When the burglars were caught, they eventually ratted each other out - and named Meade as an accomplice. The shame of it was that by this time Meade had taken a positive step toward a new future by dropping drugs and joining the Army.

But when the burglary case came up, Police Department detectives were dispatched to Fort Jackson in South Carolina to snatch him out of basic training and bring him back to court.

He got two years.

Crack was sweeping through Brooklyn when Meade got out of prison in 1985. He was hooked from his first puff that year, and stayed hooked until 1990.

Tired of his stealing from them to buy crack, his parents kicked him out. First he lived in the stairwells of his parents' building, but finally he took to sleeping on subway trains and in vacant buildings. He worked as a squeegee man.

Luckily, some friends saw Meade and got him into a program in 1990. He was clean for a decade, even moving in with a girlfriend and fathering a daughter with her.

But the pressures of life drove him back to crack. In 2000, he started smoking again. He quickly lost a food services job at JFK Airport, his girlfriend and access to his daughter.

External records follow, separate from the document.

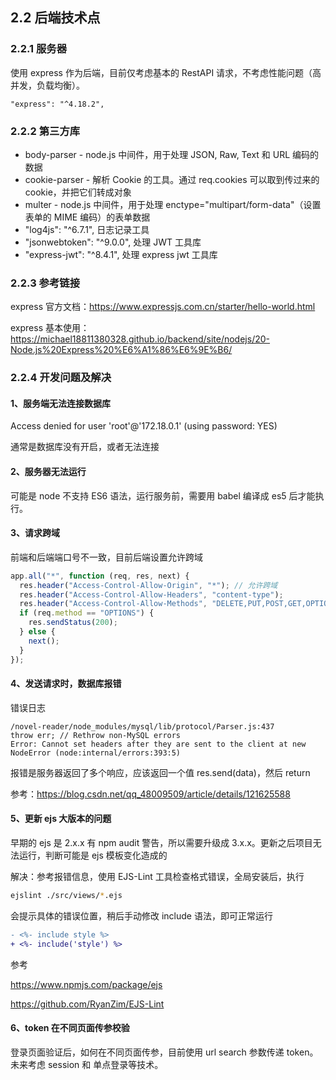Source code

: ## 2.2 后端技术点

### 2.2.1 服务器

使用 express 作为后端，目前仅考虑基本的 RestAPI 请求，不考虑性能问题（高并发，负载均衡）。

```
"express": "^4.18.2",
```

### 2.2.2 第三方库

- body-parser - node.js 中间件，用于处理 JSON, Raw, Text 和 URL 编码的数据
- cookie-parser - 解析 Cookie 的工具。通过 req.cookies 可以取到传过来的 cookie，并把它们转成对象
- multer - node.js 中间件，用于处理 enctype="multipart/form-data"（设置表单的 MIME 编码）的表单数据
- "log4js": "^6.7.1", 日志记录工具
- "jsonwebtoken": "^9.0.0", 处理 JWT 工具库
- "express-jwt": "^8.4.1", 处理 express jwt 工具库

### 2.2.3 参考链接

express 官方文档：https://www.expressjs.com.cn/starter/hello-world.html

express 基本使用：https://michael18811380328.github.io/backend/site/nodejs/20-Node.js%20Express%20%E6%A1%86%E6%9E%B6/

### 2.2.4 开发问题及解决

#### 1、服务端无法连接数据库

Access denied for user 'root'@'172.18.0.1' (using password: YES)

通常是数据库没有开启，或者无法连接

#### 2、服务器无法运行

可能是 node 不支持 ES6 语法，运行服务前，需要用 babel 编译成 es5 后才能执行。

#### 3、请求跨域

前端和后端端口号不一致，目前后端设置允许跨域

```js
app.all("*", function (req, res, next) {
  res.header("Access-Control-Allow-Origin", "*"); // 允许跨域
  res.header("Access-Control-Allow-Headers", "content-type");
  res.header("Access-Control-Allow-Methods", "DELETE,PUT,POST,GET,OPTIONS");
  if (req.method == "OPTIONS") {
    res.sendStatus(200);
  } else {
    next();
  }
});
```

#### 4、发送请求时，数据库报错

错误日志

```
/novel-reader/node_modules/mysql/lib/protocol/Parser.js:437
throw err; // Rethrow non-MySQL errors
Error: Cannot set headers after they are sent to the client at new NodeError (node:internal/errors:393:5)
```

报错是服务器返回了多个响应，应该返回一个值 res.send(data)，然后 return

参考：https://blog.csdn.net/qq_48009509/article/details/121625588

#### 5、更新 ejs 大版本的问题

早期的 ejs 是 2.x.x 有 npm audit 警告，所以需要升级成 3.x.x。更新之后项目无法运行，判断可能是 ejs 模板变化造成的

解决：参考报错信息，使用 EJS-Lint 工具检查格式错误，全局安装后，执行

```bash
ejslint ./src/views/*.ejs
```

会提示具体的错误位置，稍后手动修改 include 语法，即可正常运行

```diff
- <%- include style %>
+ <%- include('style') %>
```

参考

https://www.npmjs.com/package/ejs

https://github.com/RyanZim/EJS-Lint

#### 6、token 在不同页面传参校验

登录页面验证后，如何在不同页面传参，目前使用 url search 参数传递 token。未来考虑 session 和 单点登录等技术。

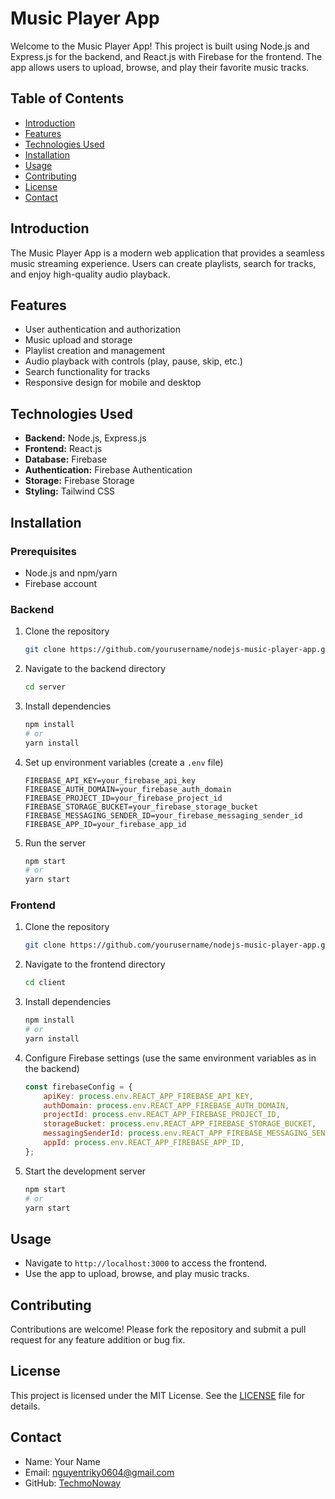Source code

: # Music Player App

Welcome to the Music Player App! This project is built using Node.js and Express.js for the backend, and React.js with Firebase for the frontend. The app allows users to upload, browse, and play their favorite music tracks.

## Table of Contents
- [Introduction](#introduction)
- [Features](#features)
- [Technologies Used](#technologies-used)
- [Installation](#installation)
- [Usage](#usage)
- [Contributing](#contributing)
- [License](#license)
- [Contact](#contact)

## Introduction
The Music Player App is a modern web application that provides a seamless music streaming experience. Users can create playlists, search for tracks, and enjoy high-quality audio playback.

## Features
- User authentication and authorization
- Music upload and storage
- Playlist creation and management
- Audio playback with controls (play, pause, skip, etc.)
- Search functionality for tracks
- Responsive design for mobile and desktop

## Technologies Used
- **Backend:** Node.js, Express.js
- **Frontend:** React.js
- **Database:** Firebase
- **Authentication:** Firebase Authentication
- **Storage:** Firebase Storage
- **Styling:** Tailwind CSS

## Installation
### Prerequisites
- Node.js and npm/yarn
- Firebase account

### Backend
1. Clone the repository
    ```bash
    git clone https://github.com/yourusername/nodejs-music-player-app.git
    ```
2. Navigate to the backend directory
    ```bash
    cd server
    ```
3. Install dependencies
    ```bash
    npm install
    # or
    yarn install
    ```
4. Set up environment variables (create a `.env` file)
    ```
    FIREBASE_API_KEY=your_firebase_api_key
    FIREBASE_AUTH_DOMAIN=your_firebase_auth_domain
    FIREBASE_PROJECT_ID=your_firebase_project_id
    FIREBASE_STORAGE_BUCKET=your_firebase_storage_bucket
    FIREBASE_MESSAGING_SENDER_ID=your_firebase_messaging_sender_id
    FIREBASE_APP_ID=your_firebase_app_id
    ```

5. Run the server
    ```bash
    npm start
    # or
    yarn start
    ```

### Frontend
1. Clone the repository
    ```bash
    git clone https://github.com/yourusername/nodejs-music-player-app.git
    ```
2. Navigate to the frontend directory
    ```bash
    cd client
    ```
3. Install dependencies
    ```bash
    npm install
    # or
    yarn install
    ```
4. Configure Firebase settings (use the same environment variables as in the backend)
    ```javascript
    const firebaseConfig = {
        apiKey: process.env.REACT_APP_FIREBASE_API_KEY,
        authDomain: process.env.REACT_APP_FIREBASE_AUTH_DOMAIN,
        projectId: process.env.REACT_APP_FIREBASE_PROJECT_ID,
        storageBucket: process.env.REACT_APP_FIREBASE_STORAGE_BUCKET,
        messagingSenderId: process.env.REACT_APP_FIREBASE_MESSAGING_SENDER_ID,
        appId: process.env.REACT_APP_FIREBASE_APP_ID,
    };
    ```

5. Start the development server
    ```bash
    npm start
    # or
    yarn start
    ```

## Usage
- Navigate to `http://localhost:3000` to access the frontend.
- Use the app to upload, browse, and play music tracks.

## Contributing
Contributions are welcome! Please fork the repository and submit a pull request for any feature addition or bug fix.

## License
This project is licensed under the MIT License. See the [LICENSE](LICENSE) file for details.

## Contact
- Name: Your Name
- Email: nguyentriky0604@gmail.com
- GitHub: [TechmoNoway](https://github.com/TechmoNoway)


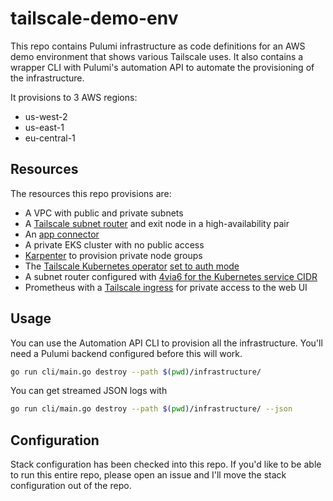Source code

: # tailscale-demo-env

This repo contains Pulumi infrastructure as code definitions for an AWS demo environment that shows various Tailscale uses. It also contains a wrapper CLI with Pulumi's automation API to automate the provisioning of the infrastructure.

It provisions to 3 AWS regions:

- us-west-2
- us-east-1
- eu-central-1

## Resources

The resources this repo provisions are:

- A VPC with public and private subnets
- A [Tailscale subnet router](https://tailscale.com/kb/1019/subnets) and exit node in a high-availability pair
- An [app connector](https://tailscale.com/kb/1281/app-connectors)
- A private EKS cluster with no public access
- [Karpenter](https://karpenter.sh/) to provision private node groups
- The [Tailscale Kubernetes operator](https://tailscale.com/kb/1236/kubernetes-operator) [set to auth mode](https://tailscale.com/kb/1236/kubernetes-operator#configuring-the-api-server-proxy-in-auth-mode)
- A subnet router configured with [4via6 for the Kubernetes service CIDR](https://tailscale.com/kb/1201/4via6-subnets)
- Prometheus with a [Tailscale ingress](https://tailscale.com/kb/1236/kubernetes-operator#ingress-resource) for private access to the web UI

## Usage

You can use the Automation API CLI to provision all the infrastructure. You'll need a Pulumi backend configured before this will work.

```bash
go run cli/main.go destroy --path $(pwd)/infrastructure/
```

You can get streamed JSON logs with

```bash
go run cli/main.go destroy --path $(pwd)/infrastructure/ --json
```

## Configuration

Stack configuration has been checked into this repo. If you'd like to be able to run this entire repo, please open an issue and I'll move the stack configuration out of the repo.

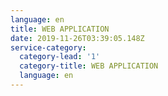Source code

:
 ```yaml
---
language: en
title: WEB APPLICATION
date: 2019-11-26T03:39:05.148Z
service-category:
  category-lead: '1'
  category-title: WEB APPLICATION
  language: en
---
```


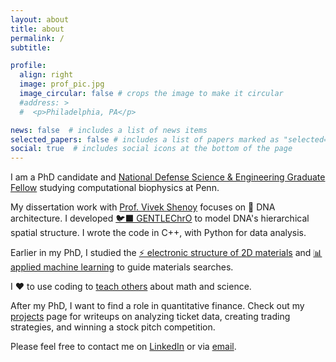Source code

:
 ```yaml
---
layout: about
title: about
permalink: /
subtitle: 

profile:
  align: right
  image: prof_pic.jpg
  image_circular: false # crops the image to make it circular
  #address: >
  #  <p>Philadelphia, PA</p>

news: false  # includes a list of news items
selected_papers: false # includes a list of papers marked as "selected={true}"
social: true  # includes social icons at the bottom of the page
---
```


I am a PhD candidate and [National Defense Science & Engineering Graduate
Fellow](https://ndseg.org/about) studying computational biophysics at Penn. 

My dissertation work with [Prof. Vivek Shenoy](https://shenoy.seas.upenn.edu)
focuses on 🧬 DNA architecture. I developed [🐦‍⬛ GENTLEChrO](/dissertation/)
to model DNA's hierarchical spatial structure. I wrote the code in C++, with 
Python for data analysis.

Earlier in my PhD, I studied the [⚡️ electronic structure of 2D
materials](/projects/mx_project) and [📊 applied machine
learning](/projects/mp_project) to guide materials searches.

I ❤️  to use coding to [teach others](/teaching/) about math and science. 

After my PhD, I want to find a role in quantitative finance. Check out my
[projects](/projects/) page for writeups on analyzing ticket data, creating
trading strategies, and winning a stock pitch competition.

Please feel free to contact me on
[LinkedIn](https://www.linkedin.com/in/jglazar) or via
[email](mailto:glazar.james@gmail.com).

<!-- Put your address / P.O. box / other info right below your picture. You can
also disable any these elements by editing `profile` property of the YAML header
of your `_pages/about.md`. Edit `_bibliography/papers.bib` and Jekyll will
render your [publications page](/al-folio/publications/) automatically. --> <!--
Link to your social media connections, too. This theme is set up to use [Font
Awesome icons](http://fortawesome.github.io/Font-Awesome/) and
[Academicons](https://jpswalsh.github.io/academicons/), like the ones below. Add
your Facebook, Twitter, LinkedIn, Google Scholar, or just disable all of them.
--> <!-- Please check out my [Google
Scholar](https://scholar.google.com/citations?user=ru2X5JIAAAAJ&hl=en&oi=ao) and
[GitHub](https://github.com/jglazar) profiles and connect with me on
[LinkedIn](https://www.linkedin.com/in/james-glazar-87a85a1ba/). -->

Fortunately someone pointed Meade to Ready, Willing & Able. Before finding the CharRosa job, he was one of those men you see sweeping the streets all day long. At one time, he and several other former drug users shared a house with no heat or hot water - during the winter - and didn't go back to using.

Last night, Meade delivered the graduation address at the Doe Fund's ceremony at Wallace Hall, Church of St. Ignatius Loyola in Manhattan, while also hearing some very uplifting words.

"Brian Meade and the nearly 3,000 other formerly homeless and incarcerated men who have graduated from Ready, Willing & Able speak to the incredible potential of all human beings and their desire to take personal responsibility for their lives and futures," said George McDon-ald, Doe Fund founder.

"Brian did the hard work. Not only did he rebuild his own life while pushing that bucket and sweeping our streets, but he provided an invaluable service to our city and improved the quality of life for all of us who live and work here."